● Your goal
Only the last stretch of the records is wanted: restate word for word the line with "[^6]: PCS \[12\]-\[20\]; DCS \[7\]" and every line after it.
[Record set — start]
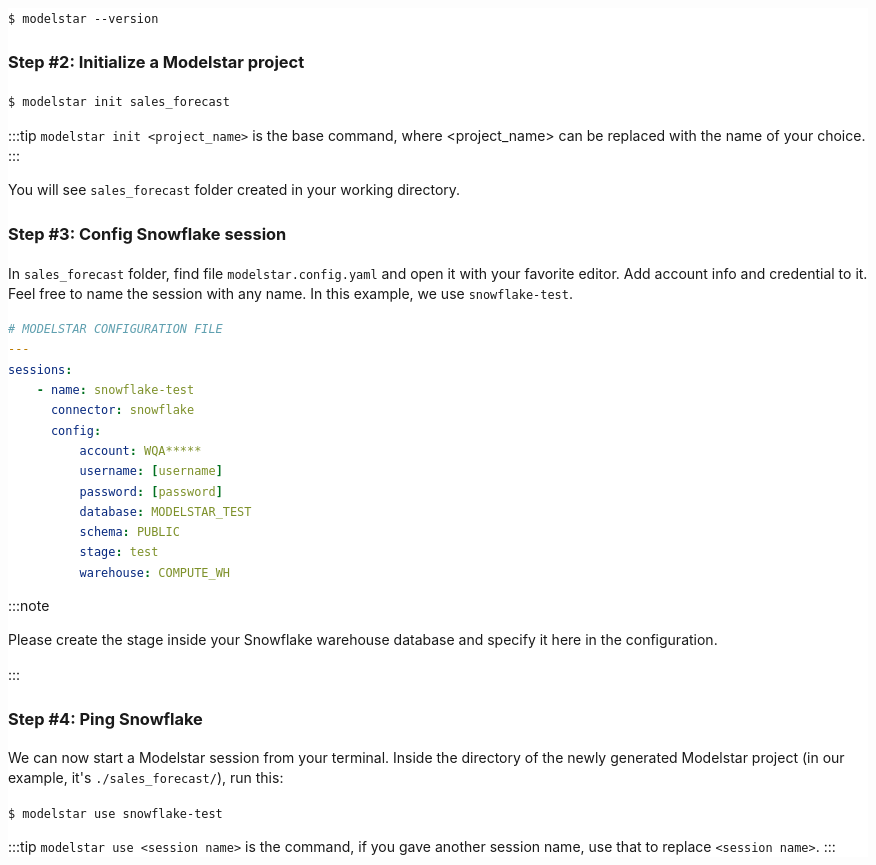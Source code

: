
 ```shell
$ modelstar --version
```

### Step #2: Initialize a Modelstar project

```shell
$ modelstar init sales_forecast
```

:::tip
`modelstar init <project_name>` is the base command, where <project_name> can be replaced with the name of your choice.
:::

You will see `sales_forecast` folder created in your working directory.

### Step #3: Config Snowflake session

In `sales_forecast` folder, find file `modelstar.config.yaml` and open it with your favorite editor. Add account info and credential to it. Feel free to name the session with any name. In this example, we use `snowflake-test`.

```yaml title="./modelstar.config.yaml"
# MODELSTAR CONFIGURATION FILE
---
sessions:
    - name: snowflake-test
      connector: snowflake
      config:
          account: WQA*****
          username: [username]
          password: [password]
          database: MODELSTAR_TEST
          schema: PUBLIC
          stage: test
          warehouse: COMPUTE_WH
```

:::note

Please create the stage inside your Snowflake warehouse database and specify it here in the configuration.

:::

### Step #4: Ping Snowflake

We can now start a Modelstar session from your terminal. Inside the directory of the newly generated Modelstar project (in our example, it's `./sales_forecast/`), run this:

```shell
$ modelstar use snowflake-test
```

:::tip
`modelstar use <session name>` is the command, if you gave another session name, use that to replace `<session name>`.
:::
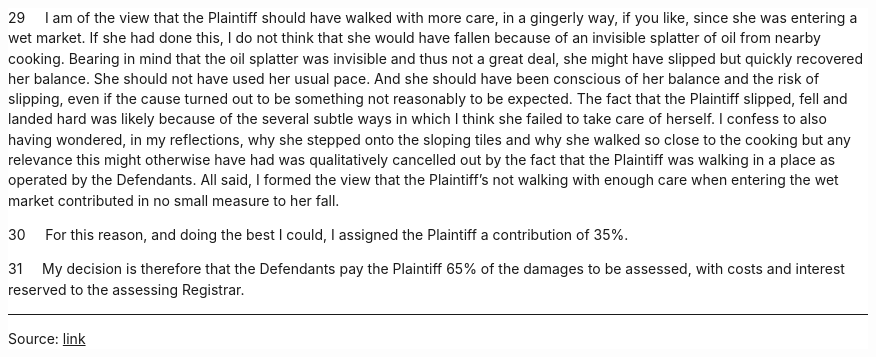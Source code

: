 29     I am of the view that the Plaintiff should have walked with more care, in a gingerly way, if you like, since she was entering a wet market. If she had done this, I do not think that she would have fallen because of an invisible splatter of oil from nearby cooking. Bearing in mind that the oil splatter was invisible and thus not a great deal, she might have slipped but quickly recovered her balance. She should not have used her usual pace. And she should have been conscious of her balance and the risk of slipping, even if the cause turned out to be something not reasonably to be expected. The fact that the Plaintiff slipped, fell and landed hard was likely because of the several subtle ways in which I think she failed to take care of herself. I confess to also having wondered, in my reflections, why she stepped onto the sloping tiles and why she walked so close to the cooking but any relevance this might otherwise have had was qualitatively cancelled out by the fact that the Plaintiff was walking in a place as operated by the Defendants. All said, I formed the view that the Plaintiff’s not walking with enough care when entering the wet market contributed in no small measure to her fall.

30     For this reason, and doing the best I could, I assigned the Plaintiff a contribution of 35%.

31     My decision is therefore that the Defendants pay the Plaintiff 65% of the damages to be assessed, with costs and interest reserved to the assessing Registrar.

* * *

[^1]: The Defendants’ answer to interrogatory no. 9, BP 190

[^2]: Statement of Claim Amendment No. 2, \[4\], \[5\], \[7(c)\], BP29-30

[^3]: PB 7-9 and 12

[^4]: PB12; see also PB6 and PB10

[^5]: PB3,5,9,13 and 17

[^6]: PCS \[12\]-\[20\]; DCS \[7\]

[^7]: AB34

[^8]: BA264 \[8\]

[^9]: PCS \[65\]-\[75\]

[^10]: Defence Amendment No. 1, \[3\], BP169

[^11]: Defence Amendment No. 1, \[2\]

[^12]: Defence Amendment No. 1, \[4(b)\]

[^13]: Defence Amendment No. 1, \[4(c), (e)\]

[^14]: Defence Amendment No. 1, \[4(a)\]

[^15]: Reply \[5(a)\]

[^16]: AB22-30

[^17]: AB25

[^18]: Transcript 12 March 2019, p54 ln 1 to p56 ln22

[^19]: BA tab 1, \[6\]


Source: [link](https://www.lawnet.sg:443/lawnet/web/lawnet/free-resources?p_p_id=freeresources_WAR_lawnet3baseportlet&p_p_lifecycle=1&p_p_state=normal&p_p_mode=view&_freeresources_WAR_lawnet3baseportlet_action=openContentPage&_freeresources_WAR_lawnet3baseportlet_docId=%2FJudgment%2F23518-SSP.xml)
[Record set — finish]
● Task output
[^6]: PCS \[12\]-\[20\]; DCS \[7\]

[^7]: AB34

[^8]: BA264 \[8\]

[^9]: PCS \[65\]-\[75\]

[^10]: Defence Amendment No. 1, \[3\], BP169

[^11]: Defence Amendment No. 1, \[2\]

[^12]: Defence Amendment No. 1, \[4(b)\]

[^13]: Defence Amendment No. 1, \[4(c), (e)\]

[^14]: Defence Amendment No. 1, \[4(a)\]

[^15]: Reply \[5(a)\]

[^16]: AB22-30

[^17]: AB25

[^18]: Transcript 12 March 2019, p54 ln 1 to p56 ln22

[^19]: BA tab 1, \[6\]


Source: [link](https://www.lawnet.sg:443/lawnet/web/lawnet/free-resources?p_p_id=freeresources_WAR_lawnet3baseportlet&p_p_lifecycle=1&p_p_state=normal&p_p_mode=view&_freeresources_WAR_lawnet3baseportlet_action=openContentPage&_freeresources_WAR_lawnet3baseportlet_docId=%2FJudgment%2F23518-SSP.xml)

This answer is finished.